Varsity blues by Trevor Plumbly
On our annual visit to Auckland University’s Visual Science Faculty, five of us ‘blindies’ do a Q&A panel session with students as part of low vision day. I love these days; I can’t see the faces, but the energy in the theatre is contagious. However, the warm fuzzies cool down after a couple of days and I get whimsical.
As a lad I never had a serious education; the income from a paper round was deemed more important to the family than a structured mind. So, ill-equipped and a little resentful, I left school and home at 15, which meant for the next few years my life centred around reality rather than enlightenment. Now I can look back with total glee at the torture I avoided. The ‘I used to’s’ always struck me as a sad part of elderly conversation, so, to avoid that, I’ve decided to do the ‘what if’s’.
‘What if’ took me to academia, but cynicism, as ever blighted the dream:
“There’s a wonderful family named Stein.
There’s Gert, there’s Epp and there’s Ein.
Gert’s poems are bunk, Epp’s sculptures are junk
And no-one can understand Ein.”
Armed with that crude logic, I would have rejected Literature, Art and Science; leaving Law, Commerce, Medicine or Philosophy. Obviously a bit of weeding out would have been needed: I would have rejected Philosophy as being too bloody vague; Commerce wouldn’t do, shuffling money around till you get lots of it is a miserable occupation and the only people that actually like rich people are the rich.
As for Medicine, I don’t have a grudge against doctors, but not many folk feel comfortable in their company. GPs are fairly harmless when it comes to the minor stuff, like a few Panadol and a blood test form, but when things get sticky you’re on your way to hospital. Hospital doctors look their best in TV soap operas: exchanging meaningful glances with anything nubile while the monitor flatlines. But in real life it’s Jekyll and Hyde all over again, one quietly reassuring and the other, armed to the back teeth and prepped-up to cut chunks out of you without even the courtesy of a maniacal chuckle. There’s Dentistry I suppose: there’s a few dollars in it, but it’s just not me, all those needles and drills give me the creeps and poking around inside other people’s mouths seems too much like facial proctology.

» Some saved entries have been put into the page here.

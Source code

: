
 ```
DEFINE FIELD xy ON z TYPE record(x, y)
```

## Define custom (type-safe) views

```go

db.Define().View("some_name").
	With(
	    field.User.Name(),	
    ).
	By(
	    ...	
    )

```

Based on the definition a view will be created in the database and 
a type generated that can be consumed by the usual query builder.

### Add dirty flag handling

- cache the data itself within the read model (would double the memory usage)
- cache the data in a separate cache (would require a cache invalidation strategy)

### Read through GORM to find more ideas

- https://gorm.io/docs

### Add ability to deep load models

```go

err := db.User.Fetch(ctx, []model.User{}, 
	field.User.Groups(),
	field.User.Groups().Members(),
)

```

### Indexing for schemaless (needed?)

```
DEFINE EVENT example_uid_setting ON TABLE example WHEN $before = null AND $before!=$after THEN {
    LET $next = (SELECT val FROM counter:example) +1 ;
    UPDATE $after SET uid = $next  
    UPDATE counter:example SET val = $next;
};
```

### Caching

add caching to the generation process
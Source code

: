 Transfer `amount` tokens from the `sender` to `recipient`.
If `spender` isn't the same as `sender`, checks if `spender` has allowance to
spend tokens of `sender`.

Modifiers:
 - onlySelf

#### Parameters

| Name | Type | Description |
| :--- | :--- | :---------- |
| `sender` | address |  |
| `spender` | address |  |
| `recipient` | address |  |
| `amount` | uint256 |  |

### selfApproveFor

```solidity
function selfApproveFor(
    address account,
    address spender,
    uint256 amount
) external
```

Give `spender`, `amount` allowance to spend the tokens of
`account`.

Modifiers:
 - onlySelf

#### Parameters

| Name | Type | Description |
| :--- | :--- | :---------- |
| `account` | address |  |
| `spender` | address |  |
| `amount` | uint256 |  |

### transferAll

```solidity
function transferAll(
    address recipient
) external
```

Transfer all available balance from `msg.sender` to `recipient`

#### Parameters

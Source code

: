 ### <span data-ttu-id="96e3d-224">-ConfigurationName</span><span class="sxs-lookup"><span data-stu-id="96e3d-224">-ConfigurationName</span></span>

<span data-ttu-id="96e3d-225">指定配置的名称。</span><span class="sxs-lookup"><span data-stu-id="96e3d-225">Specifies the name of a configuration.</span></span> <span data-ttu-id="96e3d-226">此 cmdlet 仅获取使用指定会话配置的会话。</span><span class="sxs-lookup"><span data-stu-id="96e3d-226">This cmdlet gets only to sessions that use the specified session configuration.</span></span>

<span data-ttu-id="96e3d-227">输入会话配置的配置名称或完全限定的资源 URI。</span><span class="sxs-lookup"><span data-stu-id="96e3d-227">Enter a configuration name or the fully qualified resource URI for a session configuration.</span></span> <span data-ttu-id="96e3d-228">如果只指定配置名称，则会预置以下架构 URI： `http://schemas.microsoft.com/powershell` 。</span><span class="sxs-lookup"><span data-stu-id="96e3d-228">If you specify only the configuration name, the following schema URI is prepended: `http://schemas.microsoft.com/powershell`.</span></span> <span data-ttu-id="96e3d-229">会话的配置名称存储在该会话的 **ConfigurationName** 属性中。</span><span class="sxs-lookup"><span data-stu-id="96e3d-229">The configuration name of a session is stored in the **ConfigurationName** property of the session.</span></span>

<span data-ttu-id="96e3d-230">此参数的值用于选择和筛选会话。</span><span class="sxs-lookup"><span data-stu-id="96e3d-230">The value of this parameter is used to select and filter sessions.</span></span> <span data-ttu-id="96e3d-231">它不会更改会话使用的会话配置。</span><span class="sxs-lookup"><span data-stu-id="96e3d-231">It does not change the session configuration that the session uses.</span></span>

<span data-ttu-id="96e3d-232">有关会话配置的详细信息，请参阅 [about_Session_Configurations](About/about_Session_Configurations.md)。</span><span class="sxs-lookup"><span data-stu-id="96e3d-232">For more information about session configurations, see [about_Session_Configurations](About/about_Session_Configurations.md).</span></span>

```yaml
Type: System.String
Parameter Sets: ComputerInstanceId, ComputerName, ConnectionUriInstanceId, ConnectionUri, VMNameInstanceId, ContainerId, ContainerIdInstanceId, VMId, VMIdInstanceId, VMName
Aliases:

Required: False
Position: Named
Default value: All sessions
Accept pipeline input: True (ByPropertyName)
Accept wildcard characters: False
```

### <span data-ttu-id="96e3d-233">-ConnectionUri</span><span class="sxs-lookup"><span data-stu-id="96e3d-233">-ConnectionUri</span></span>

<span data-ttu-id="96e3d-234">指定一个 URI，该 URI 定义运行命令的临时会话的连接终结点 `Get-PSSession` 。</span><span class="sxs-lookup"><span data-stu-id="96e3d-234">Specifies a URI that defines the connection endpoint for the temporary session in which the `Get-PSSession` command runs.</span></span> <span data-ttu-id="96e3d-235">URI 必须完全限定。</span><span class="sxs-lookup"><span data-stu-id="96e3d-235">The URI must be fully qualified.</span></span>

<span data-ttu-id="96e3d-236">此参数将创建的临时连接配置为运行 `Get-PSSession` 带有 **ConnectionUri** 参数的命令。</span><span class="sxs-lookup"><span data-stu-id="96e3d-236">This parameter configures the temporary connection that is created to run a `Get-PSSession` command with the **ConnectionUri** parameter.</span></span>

Despite the gloss applied by John Grisham and co, the law is a tortuous affair that attracts the devious. With that in mind, I might have been rather good at it. I would have needed to specialise: the bread and butter road is family law; it’s the least venomous if you ignore the fee scale. But I would have been lured by criminal law, the Caesar’s Palace of the profession, with mundane stuff like drunk driving and shoplifting dealt with at poker machine level while the high rollers come in with assault and murder. These guys are pin-stripe pit bulls and, like the casino, they never lose. It’s all money up front and quiet reassurance, nobody tells the punter he hasn’t got a hope in hell. The end result doesn’t matter, the fee’s still there.
The whimsy faded with the last of the Glenmorangie. But honestly folks, life was a lot simpler for a lad back then. You didn’t have to search for sexual identity; it found you, often behind the bike sheds. So who needed drugs? There were fags instead of ‘P’; ecstasy was something you got groping in the back row of the cinema. If you fell by the wayside, counselling was given by a cane wielding thug in seconds, rather than weekly instalments. Schooling had start and finishing points and not much in between, but I scraped through it relatively unscathed. Thanks to cyberspace, today’s kids face far more intellectual and emotional pressure than I ever did and if they want my advice: bugger the ‘ology, hang around the bike sheds and get yourself a paper round.